What is a Gantt Chart?
A Gantt chart, or harmonogram, is a bar chart that graphically illustrates a schedule for planning, coordinating, and tracking specific tasks related to a single project.
Henry Gantt, an American mechanical engineer, and social scientist, designed the Gantt chart in the 1910s. Since then, it has been used on major infrastructure projects like the Hoover Dam and the U.S. Interstate Highway System.
What are the Use Cases of a Gantt Chart?
Even a century after its introduction, the Gantt chart continues to be an important tool in project and program management. Described in 1999 as “one of the most widely used management tools for project scheduling and control.”
The anatomy is straightforward: Tasks appear on the vertical axis, and time intervals, or activity duration, appear along the horizontal axis.
These charts are commonly used by teams in construction, consulting, marketing, manufacturing, HR, software development, and event planning.
What are the Pros and Cons of a Gantt Chart?
A Gantt chart excels at illustrating a “big picture” view for projects of any size. It also enables project stakeholders to identify milestones and monitor progress by showing which tasks need to be completed by a specific date. In addition, you can easily identify any functions that fall behind schedule and take the appropriate action.

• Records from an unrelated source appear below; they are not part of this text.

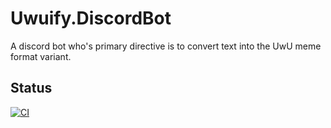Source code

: # Uwuify.DiscordBot

A discord bot who's primary directive is to convert text into the UwU meme format variant.

## Status

[![CI](https://github.com/nickmartin1ee7/Uwuify.DiscordBot/actions/workflows/CI.yml/badge.svg)](https://github.com/nickmartin1ee7/Uwuify.DiscordBot/actions/workflows/CI.yml)
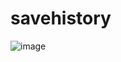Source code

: # savehistory

![image](https://github.com/user-attachments/assets/50f466a6-0223-4603-9b64-c4da4a803474)
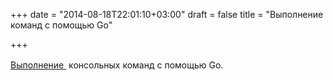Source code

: +++
date = "2014-08-18T22:01:10+03:00"
draft = false
title = "Выполнение команд с помощью Go"

+++

<p><a href="http://www.darrencoxall.com/golang/executing-commands-in-go/" style="line-height: 1.6em;">Выполнение </a>&nbsp;консольных команд с помощью Go<span style="line-height: 1.6em;">.</span></p>

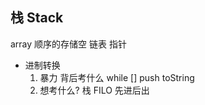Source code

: ## 栈 Stack
array 顺序的存储空
链表 指针
- 进制转换
  1. 暴力
   背后考什么  while [] push toString
  2. 想考什么?
   栈 FILO 先进后出
   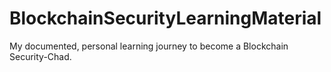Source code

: # BlockchainSecurityLearningMaterial

My documented, personal learning journey to become a Blockchain Security-Chad.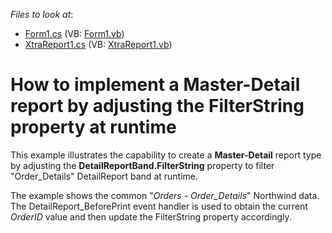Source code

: <!-- default file list -->
*Files to look at*:

* [Form1.cs](./CS/MasterDetailFilterString/Form1.cs) (VB: [Form1.vb](./VB/MasterDetailFilterString/Form1.vb))
* [XtraReport1.cs](./CS/MasterDetailFilterString/XtraReport1.cs) (VB: [XtraReport1.vb](./VB/MasterDetailFilterString/XtraReport1.vb))
<!-- default file list end -->
# How to implement a Master-Detail report by adjusting the FilterString property at runtime


<p>This example illustrates the capability to create a <strong>Master-Detail</strong> report type by adjusting the <strong>DetailReportBand.FilterString</strong> property to filter "Order_Details" DetailReport band at runtime.</p><p>The example shows the common "<i>Orders - Order_Details</i>" Northwind data.<br />
The DetailReport_BeforePrint event handler is used to obtain the current <i>OrderID</i> value and then update the FilterString property accordingly.</p>

<br/>


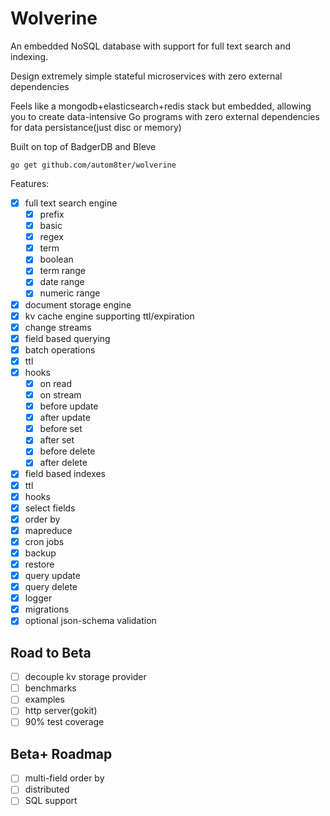 # Wolverine

An embedded NoSQL database with support for full text search and indexing.

Design extremely simple stateful microservices with zero external dependencies

Feels like a mongodb+elasticsearch+redis stack but embedded, allowing you to create data-intensive Go programs with zero
external dependencies for data persistance(just disc or memory)

Built on top of BadgerDB and Bleve

    go get github.com/autom8ter/wolverine

Features:

- [x] full text search engine
    - [x] prefix
    - [x] basic
    - [x] regex
    - [x] term
    - [x] boolean
    - [x] term range
    - [x] date range
    - [x] numeric range
- [x] document storage engine
- [x] kv cache engine supporting ttl/expiration
- [x] change streams
- [x] field based querying
- [x] batch operations
- [x] ttl
- [x] hooks
    - [x] on read
    - [x] on stream
    - [x] before update
    - [x] after update
    - [x] before set
    - [x] after set
    - [x] before delete
    - [x] after delete
- [x] field based indexes
- [x] ttl
- [x] hooks
- [x] select fields
- [x] order by
- [x] mapreduce
- [x] cron jobs
- [x] backup
- [x] restore
- [x] query update
- [x] query delete
- [x] logger
- [x] migrations
- [x] optional json-schema validation

## Road to Beta

- [ ] decouple kv storage provider
- [ ] benchmarks
- [ ] examples
- [ ] http server(gokit)
- [ ] 90% test coverage

## Beta+ Roadmap

- [ ] multi-field order by
- [ ] distributed
- [ ] SQL support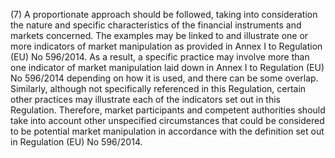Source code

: (7) A proportionate approach should be followed, taking into consideration the nature and specific characteristics of the financial instruments and markets concerned. The examples may be linked to and illustrate one or more indicators of market manipulation as provided in Annex I to Regulation (EU) No 596/2014. As a result, a specific practice may involve more than one indicator of market manipulation laid down in Annex I to Regulation (EU) No 596/2014 depending on how it is used, and there can be some overlap. Similarly, although not specifically referenced in this Regulation, certain other practices may illustrate each of the indicators set out in this Regulation. Therefore, market participants and competent authorities should take into account other unspecified circumstances that could be considered to be potential market manipulation in accordance with the definition set out in Regulation (EU) No 596/2014.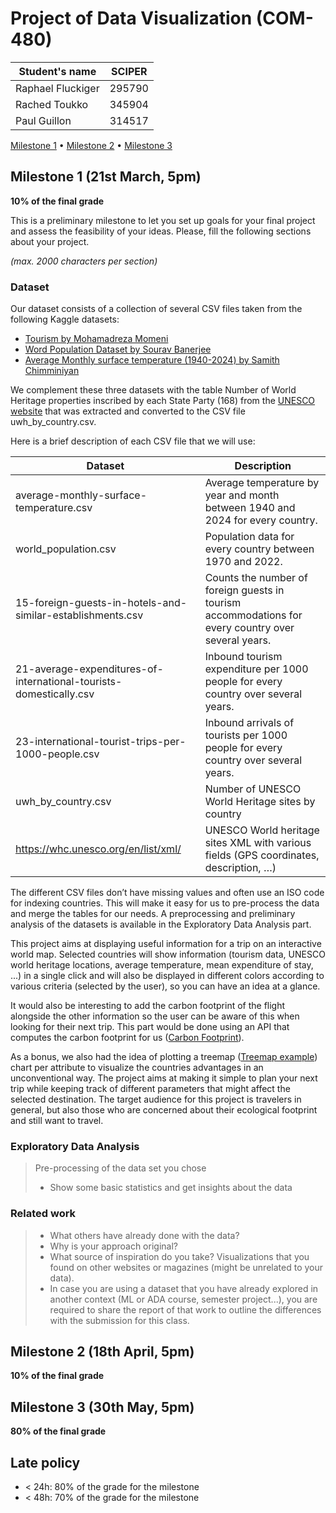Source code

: # Project of Data Visualization (COM-480)

| Student's name | SCIPER |
| -------------- | ------ |
| Raphael Fluckiger | 295790 |
| Rached Toukko | 345904 |
| Paul Guillon | 314517 |

[Milestone 1](#milestone-1) • [Milestone 2](#milestone-2) • [Milestone 3](#milestone-3)

## Milestone 1 (21st March, 5pm)

**10% of the final grade**

This is a preliminary milestone to let you set up goals for your final project and assess the feasibility of your ideas.
Please, fill the following sections about your project.

*(max. 2000 characters per section)*

### Dataset

Our dataset consists of a collection of several CSV files taken from the following Kaggle datasets: 

- [Tourism by Mohamadreza Momeni](https://www.kaggle.com/datasets/imtkaggleteam/tourism)
- [Word Population Dataset by Sourav Banerjee](https://www.kaggle.com/datasets/iamsouravbanerjee/world-population-dataset)
- [Average Monthly surface temperature (1940-2024) by Samith Chimminiyan](https://www.kaggle.com/datasets/samithsachidanandan/average-monthly-surface-temperature-1940-2024)

We complement these three datasets with the table Number of World Heritage properties inscribed by each State Party (168) from the [UNESCO website](https://whc.unesco.org/en/list/stat) that was extracted and converted to the CSV file uwh_by_country.csv.

Here is a brief description of each CSV file that we will use:

|Dataset|Description|
|-----------|-----------|
|average-monthly-surface-temperature.csv|Average temperature by year and month between 1940 and 2024 for every country.|
|world_population.csv|Population data for every country between 1970 and 2022.|
|15-foreign-guests-in-hotels-and-similar-establishments.csv|Counts the number of foreign guests in tourism accommodations for every country over several years.|
|21-average-expenditures-of-international-tourists-domestically.csv|Inbound tourism expenditure per 1000 people for every country over several years.|
|23-international-tourist-trips-per-1000-people.csv|Inbound arrivals of tourists per 1000 people for every country over several years.|
|uwh_by_country.csv|Number of UNESCO World Heritage sites by country|
|https://whc.unesco.org/en/list/xml/|UNESCO World heritage sites XML with various fields (GPS coordinates, description, …)|

The different CSV files don’t have missing values and often use an ISO code for indexing countries. This will make it easy for us to pre-process the data and merge the tables for our needs. A preprocessing and preliminary analysis of the datasets is available in the 
Exploratory Data Analysis part.


This project aims at displaying useful information for a trip on an interactive world map. Selected countries will show information (tourism data, UNESCO world heritage locations, average temperature, mean expenditure of stay, ...) in a single click and will also be displayed in different colors according to various criteria (selected by the user), so you can have an idea at a glance. 

It would also be interesting to add the carbon footprint of the flight alongside the other information so the user can be aware of this when looking for their next trip. This part would be done using an API that computes the carbon footprint for us ([Carbon Footprint](https://connect.myclimate.org/api-overview)).

As a bonus, we also had the idea of plotting a treemap ([Treemap example](https://finviz.com/map.ashx?t=sec_all)) chart per attribute to visualize the countries advantages in an unconventional way.
The project aims at making it simple to plan your next trip while keeping track of different parameters that might affect the selected destination. The target audience for this project is travelers in general, but also those who are concerned about their ecological footprint and still want to travel. 


### Exploratory Data Analysis

> Pre-processing of the data set you chose
> - Show some basic statistics and get insights about the data

### Related work


> - What others have already done with the data?
> - Why is your approach original?
> - What source of inspiration do you take? Visualizations that you found on other websites or magazines (might be unrelated to your data).
> - In case you are using a dataset that you have already explored in another context (ML or ADA course, semester project...), you are required to share the report of that work to outline the differences with the submission for this class.

## Milestone 2 (18th April, 5pm)

**10% of the final grade**


## Milestone 3 (30th May, 5pm)

**80% of the final grade**


## Late policy

- < 24h: 80% of the grade for the milestone
- < 48h: 70% of the grade for the milestone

While a Gantt chart provides a simple visual into the progress of a project, preparing and managing one often grows increasingly complex due to the sheer number of tasks and resources required for larger projects. Other disadvantages include:
- The need for constant updating
- Bar size doesn’t indicate the amount of work
- Difficulty in seeing the entire chart on a single page
How are Gantt Charts Useful for Product Managers?
Product managers can use Gantt charts to provide a strategic, high-level view of a project. They can use them to identify tasks and resources needed for a project and share due dates for task completion.
Why is it not good as a product roadmap?
A product roadmap, a high-level strategic document created and maintained to communicate the strategic vision and objectives of a product, is used by managers in many, such as product, IT, and marketing. Styles include roadmap timeline, roadmap without dates, and kanban.
While the chart provides a project overview and a good deal of insight into the progress of a project, it doesn’t have the inherent flexibility of a product roadmap. Another key differentiator between the two is that a traditional Gantt chart doesn’t indicate task dependencies. Thus, if a task falls behind schedule, you can’t see how that will impact other tasks. Ultimately, what sets the two apart is that roadmaps enable product teams to have greater control over whether to include a roadmap timeline, how granular that timeline should be, and which audiences should be allowed to see date-related details.